Zrobię krótkie podsumowanie roku, bo widziałem 21 filmów w kinie od lipca.

Najlepsze (8/10): Green Knight, Diuna, Jeźdźcy sprawiedliwości

Wyróżnienie (mogło być bardzo dobrze, ale czegoś zabrakło): Ostatniej nocy w Soho, Ostatni pojedynek

Przereklamowane: Free Guy, Na rauszu

Najgorsze (5/10 i gorzej): Dziewczyny z Dubaju, Wesele, Kosmiczny mecz: Nowa era

#film #kino

Najlepsza kinowa premiera tego roku to

  • Spider-Man: Bez drogi do domu 21.2% (11)
  • Diuna 55.8% (29)
  • Nie czas umierać 9.6% (5)
  • Cruella 3.8% (2)
  • Free Guy 0% (0)
  • Shang-Chi i legenda dziesięciu pierścieni 0% (0)
  • Inna - anglojęzyczna 1.9% (1)
  • Inna - nieanglojęzyczna 7.7% (4)

Oddanych głosów: 52

  • 8
@nightmaar: Szczerze? Żaden film nie zrobił na mnie piorunującego wrażenia, żebym go wychwalał pod niebiosa.
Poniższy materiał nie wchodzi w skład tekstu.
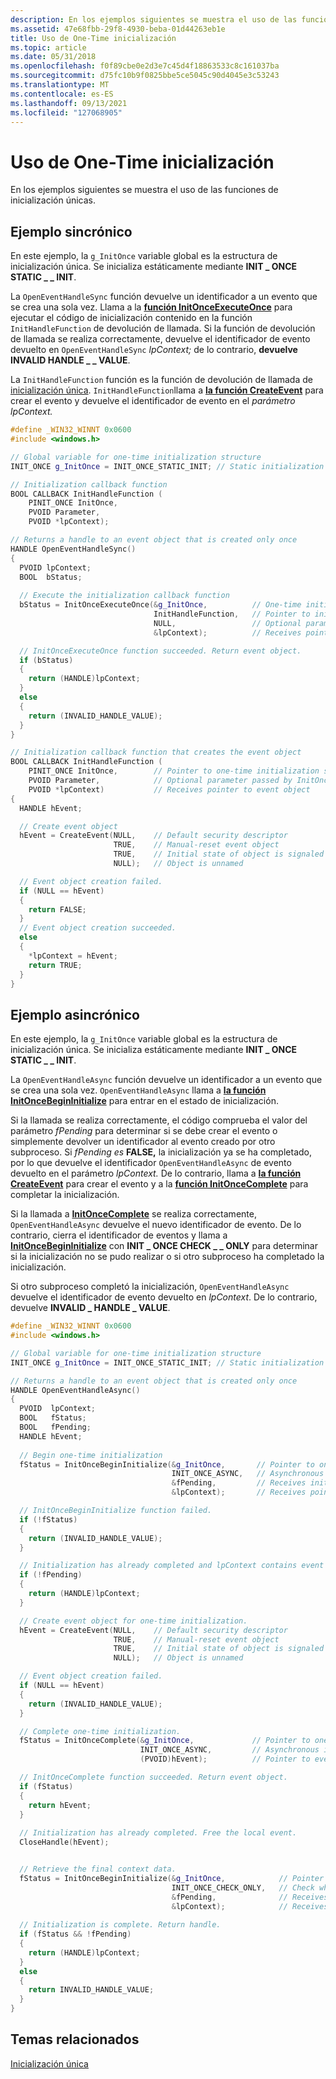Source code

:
 ```yaml
---
description: En los ejemplos siguientes se muestra el uso de las funciones de inicialización únicas.
ms.assetid: 47e68fbb-29f8-4930-beba-01d44263eb1e
title: Uso de One-Time inicialización
ms.topic: article
ms.date: 05/31/2018
ms.openlocfilehash: f0f89cbe0e2d3e7c45d4f18863533c8c161037ba
ms.sourcegitcommit: d75fc10b9f0825bbe5ce5045c90d4045e3c53243
ms.translationtype: MT
ms.contentlocale: es-ES
ms.lasthandoff: 09/13/2021
ms.locfileid: "127068905"
---
```

# <a name="using-one-time-initialization"></a>Uso de One-Time inicialización

En los ejemplos siguientes se muestra el uso de las funciones de inicialización únicas.

## <a name="synchronous-example"></a>Ejemplo sincrónico

En este ejemplo, la `g_InitOnce` variable global es la estructura de inicialización única. Se inicializa estáticamente mediante **INIT \_ ONCE STATIC \_ \_ INIT**.

La `OpenEventHandleSync` función devuelve un identificador a un evento que se crea una sola vez. Llama a la [**función InitOnceExecuteOnce**](/windows/win32/api/synchapi/nf-synchapi-initonceexecuteonce) para ejecutar el código de inicialización contenido en la función `InitHandleFunction` de devolución de llamada. Si la función de devolución de llamada se realiza correctamente, devuelve el identificador de evento devuelto en `OpenEventHandleSync` *lpContext;* de lo contrario, **devuelve INVALID HANDLE \_ \_ VALUE**.

La `InitHandleFunction` función es la función de devolución de llamada de [inicialización única](/windows/win32/api/synchapi/nc-synchapi-pinit_once_fn). `InitHandleFunction`llama a [**la función CreateEvent**](/windows/win32/api/synchapi/nf-synchapi-createeventa) para crear el evento y devuelve el identificador de evento en el *parámetro lpContext.*


```C++
#define _WIN32_WINNT 0x0600
#include <windows.h>

// Global variable for one-time initialization structure
INIT_ONCE g_InitOnce = INIT_ONCE_STATIC_INIT; // Static initialization

// Initialization callback function 
BOOL CALLBACK InitHandleFunction (
    PINIT_ONCE InitOnce,        
    PVOID Parameter,            
    PVOID *lpContext);           

// Returns a handle to an event object that is created only once
HANDLE OpenEventHandleSync()
{
  PVOID lpContext;
  BOOL  bStatus;
  
  // Execute the initialization callback function 
  bStatus = InitOnceExecuteOnce(&g_InitOnce,          // One-time initialization structure
                                InitHandleFunction,   // Pointer to initialization callback function
                                NULL,                 // Optional parameter to callback function (not used)
                                &lpContext);          // Receives pointer to event object stored in g_InitOnce

  // InitOnceExecuteOnce function succeeded. Return event object.
  if (bStatus)
  {
    return (HANDLE)lpContext;
  }
  else
  {
    return (INVALID_HANDLE_VALUE);
  }
}

// Initialization callback function that creates the event object 
BOOL CALLBACK InitHandleFunction (
    PINIT_ONCE InitOnce,        // Pointer to one-time initialization structure        
    PVOID Parameter,            // Optional parameter passed by InitOnceExecuteOnce            
    PVOID *lpContext)           // Receives pointer to event object           
{
  HANDLE hEvent;

  // Create event object
  hEvent = CreateEvent(NULL,    // Default security descriptor
                       TRUE,    // Manual-reset event object
                       TRUE,    // Initial state of object is signaled 
                       NULL);   // Object is unnamed

  // Event object creation failed.
  if (NULL == hEvent)
  {
    return FALSE;
  }
  // Event object creation succeeded.
  else
  {
    *lpContext = hEvent;
    return TRUE;
  }
}
```



## <a name="asynchronous-example"></a>Ejemplo asincrónico

En este ejemplo, la `g_InitOnce` variable global es la estructura de inicialización única. Se inicializa estáticamente mediante **INIT \_ ONCE STATIC \_ \_ INIT**.

La `OpenEventHandleAsync` función devuelve un identificador a un evento que se crea una sola vez. `OpenEventHandleAsync` llama a [**la función InitOnceBeginInitialize**](/windows/win32/api/synchapi/nf-synchapi-initoncebegininitialize) para entrar en el estado de inicialización.

Si la llamada se realiza correctamente, el código comprueba el valor del parámetro *fPending* para determinar si se debe crear el evento o simplemente devolver un identificador al evento creado por otro subproceso. Si *fPending es* **FALSE,** la inicialización ya se ha completado, por lo que devuelve el identificador `OpenEventHandleAsync` de evento devuelto en el parámetro *lpContext.* De lo contrario, llama a [**la función CreateEvent**](/windows/win32/api/synchapi/nf-synchapi-createeventa) para crear el evento y a la [**función InitOnceComplete**](/windows/win32/api/synchapi/nf-synchapi-initoncecomplete) para completar la inicialización.

Si la llamada a [**InitOnceComplete**](/windows/win32/api/synchapi/nf-synchapi-initoncecomplete) se realiza correctamente, `OpenEventHandleAsync` devuelve el nuevo identificador de evento. De lo contrario, cierra el identificador de eventos y llama a [**InitOnceBeginInitialize**](/windows/win32/api/synchapi/nf-synchapi-initoncebegininitialize) con **INIT \_ ONCE CHECK \_ \_ ONLY** para determinar si la inicialización no se pudo realizar o si otro subproceso ha completado la inicialización.

Si otro subproceso completó la inicialización, `OpenEventHandleAsync` devuelve el identificador de evento devuelto en *lpContext*. De lo contrario, devuelve **INVALID \_ HANDLE \_ VALUE**.


```C++
#define _WIN32_WINNT 0x0600
#include <windows.h>

// Global variable for one-time initialization structure
INIT_ONCE g_InitOnce = INIT_ONCE_STATIC_INIT; // Static initialization

// Returns a handle to an event object that is created only once
HANDLE OpenEventHandleAsync()
{
  PVOID  lpContext;
  BOOL   fStatus;
  BOOL   fPending;
  HANDLE hEvent;
  
  // Begin one-time initialization
  fStatus = InitOnceBeginInitialize(&g_InitOnce,       // Pointer to one-time initialization structure
                                    INIT_ONCE_ASYNC,   // Asynchronous one-time initialization
                                    &fPending,         // Receives initialization status
                                    &lpContext);       // Receives pointer to data in g_InitOnce  

  // InitOnceBeginInitialize function failed.
  if (!fStatus)
  {
    return (INVALID_HANDLE_VALUE);
  }

  // Initialization has already completed and lpContext contains event object.
  if (!fPending)
  {
    return (HANDLE)lpContext;
  }

  // Create event object for one-time initialization.
  hEvent = CreateEvent(NULL,    // Default security descriptor
                       TRUE,    // Manual-reset event object
                       TRUE,    // Initial state of object is signaled 
                       NULL);   // Object is unnamed

  // Event object creation failed.
  if (NULL == hEvent)
  {
    return (INVALID_HANDLE_VALUE);
  }

  // Complete one-time initialization.
  fStatus = InitOnceComplete(&g_InitOnce,             // Pointer to one-time initialization structure
                             INIT_ONCE_ASYNC,         // Asynchronous initialization
                             (PVOID)hEvent);          // Pointer to event object to be stored in g_InitOnce

  // InitOnceComplete function succeeded. Return event object.
  if (fStatus)
  {
    return hEvent;
  }
  
  // Initialization has already completed. Free the local event.
  CloseHandle(hEvent);


  // Retrieve the final context data.
  fStatus = InitOnceBeginInitialize(&g_InitOnce,            // Pointer to one-time initialization structure
                                    INIT_ONCE_CHECK_ONLY,   // Check whether initialization is complete
                                    &fPending,              // Receives initialization status
                                    &lpContext);            // Receives pointer to event object in g_InitOnce
  
  // Initialization is complete. Return handle.
  if (fStatus && !fPending)
  {
    return (HANDLE)lpContext;
  }
  else
  {
    return INVALID_HANDLE_VALUE;
  }
}
```



## <a name="related-topics"></a>Temas relacionados

<dl> <dt>

[Inicialización única](one-time-initialization.md)
</dt> </dl>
Jeśli chodzi o wyczekiwania i brak jako takiego zawodu to Spiderman z sentymentem do starych pajączków i Nie czas umierać z ładnie domkniętą historią 007.
@nightmaar wesele - liczyłem na jakiś spinoff a to kolejny gniot o 2wś. Coraz mniej polskich filmów da sie oglądać - albo jakieś gówno historyczne (za to powinni chłostać reżyserów, bo ile można walkowac przeszłość) albo komedie romantyczne do porzygu
@nightmaar: Blockbuster na jaki czekałem w tym roku i nie rozczarował mnie to Legion Samobójców - mimo iż Gunn jako najgorszych villanow przestawia ojców. Mniejszym filmem, na który też czekałem i też dostarczył emocji było Ostatniej nocy w Socho - oposieść o nostalgii i horrorze.